- **Task details**
Nothing but the lines from the one with "È richiesto un" down to the one with "- dato n, la" should be returned, exactly and with both ends included, from the material below.
★ ★ ★ ★ ★ ★ ★
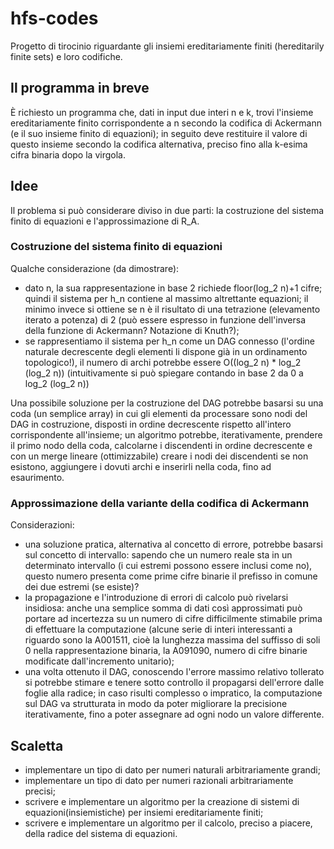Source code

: # hfs-codes
Progetto di tirocinio riguardante gli insiemi ereditariamente finiti (hereditarily finite sets) e loro codifiche.

## Il programma in breve
È richiesto un programma che, dati in input due interi n e k, trovi l'insieme ereditariamente finito corrispondente a n secondo la codifica di Ackermann (e il suo insieme finito di equazioni); in seguito deve restituire il valore di questo insieme secondo la codifica alternativa, preciso fino alla k-esima cifra binaria dopo la virgola.

## Idee
Il problema si può considerare diviso in due parti: la costruzione del sistema finito di equazioni e l'approssimazione di R\_A.
### Costruzione del sistema finito di equazioni
Qualche considerazione (da dimostrare):
 - dato n, la sua rappresentazione in base 2 richiede floor(log\_2 n)+1 cifre; quindi il sistema per h\_n contiene al massimo altrettante equazioni; il minimo invece si ottiene se n è il risultato di una tetrazione (elevamento iterato a potenza) di 2 (può essere espresso in funzione dell'inversa della funzione di Ackermann? Notazione di Knuth?);
 - se rappresentiamo il sistema per h\_n come un DAG connesso (l'ordine naturale decrescente degli elementi li dispone già in un ordinamento topologico!), il numero di archi potrebbe essere O((log\_2 n) * log\_2 (log\_2 n)) (intuitivamente si può spiegare contando in base 2 da 0 a log\_2 (log\_2 n))

Una possibile soluzione per la costruzione del DAG potrebbe basarsi su una coda (un semplice array) in cui gli elementi da processare sono nodi del DAG in costruzione, disposti in ordine decrescente rispetto all'intero corrispondente all'insieme; un algoritmo potrebbe, iterativamente, prendere il primo nodo della coda, calcolarne i discendenti in ordine decrescente e con un merge lineare (ottimizzabile) creare i nodi dei discendenti se non esistono, aggiungere i dovuti archi e inserirli nella coda, fino ad esaurimento.

### Approssimazione della variante della codifica di Ackermann
Considerazioni:
 - una soluzione pratica, alternativa al concetto di errore, potrebbe basarsi sul concetto di intervallo: sapendo che un numero reale sta in un determinato intervallo (i cui estremi possono essere inclusi come no), questo numero presenta come prime cifre binarie il prefisso in comune dei due estremi (se esiste)?
 - la propagazione e l'introduzione di errori di calcolo può rivelarsi insidiosa: anche una semplice somma di dati così approssimati può portare ad incertezza su un numero di cifre difficilmente stimabile prima di effettuare la computazione (alcune serie di interi interessanti a riguardo sono la A001511, cioè la lunghezza massima del suffisso di soli 0 nella rappresentazione binaria, la A091090, numero di cifre binarie modificate dall'incremento unitario);
 - una volta ottenuto il DAG, conoscendo l'errore massimo relativo tollerato si potrebbe stimare e tenere sotto controllo il propagarsi dell'errore dalle foglie alla radice; in caso risulti complesso o impratico, la computazione sul DAG va strutturata in modo da poter migliorare la precisione iterativamente, fino a poter assegnare ad ogni nodo un valore differente.

## Scaletta
 - implementare un tipo di dato per numeri naturali arbitrariamente grandi;
 - implementare un tipo di dato per numeri razionali arbitrariamente precisi;
 - scrivere e implementare un algoritmo per la creazione di sistemi di equazioni(insiemistiche) per insiemi ereditariamente finiti;
 - scrivere e implementare un algoritmo per il calcolo, preciso a piacere, della radice del sistema di equazioni.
★ ★ ★ ★ ★ ★ ★
- **Reply**
È richiesto un programma che, dati in input due interi n e k, trovi l'insieme ereditariamente finito corrispondente a n secondo la codifica di Ackermann (e il suo insieme finito di equazioni); in seguito deve restituire il valore di questo insieme secondo la codifica alternativa, preciso fino alla k-esima cifra binaria dopo la virgola.

## Idee
Il problema si può considerare diviso in due parti: la costruzione del sistema finito di equazioni e l'approssimazione di R\_A.
### Costruzione del sistema finito di equazioni
Qualche considerazione (da dimostrare):
 - dato n, la sua rappresentazione in base 2 richiede floor(log\_2 n)+1 cifre; quindi il sistema per h\_n contiene al massimo altrettante equazioni; il minimo invece si ottiene se n è il risultato di una tetrazione (elevamento iterato a potenza) di 2 (può essere espresso in funzione dell'inversa della funzione di Ackermann? Notazione di Knuth?);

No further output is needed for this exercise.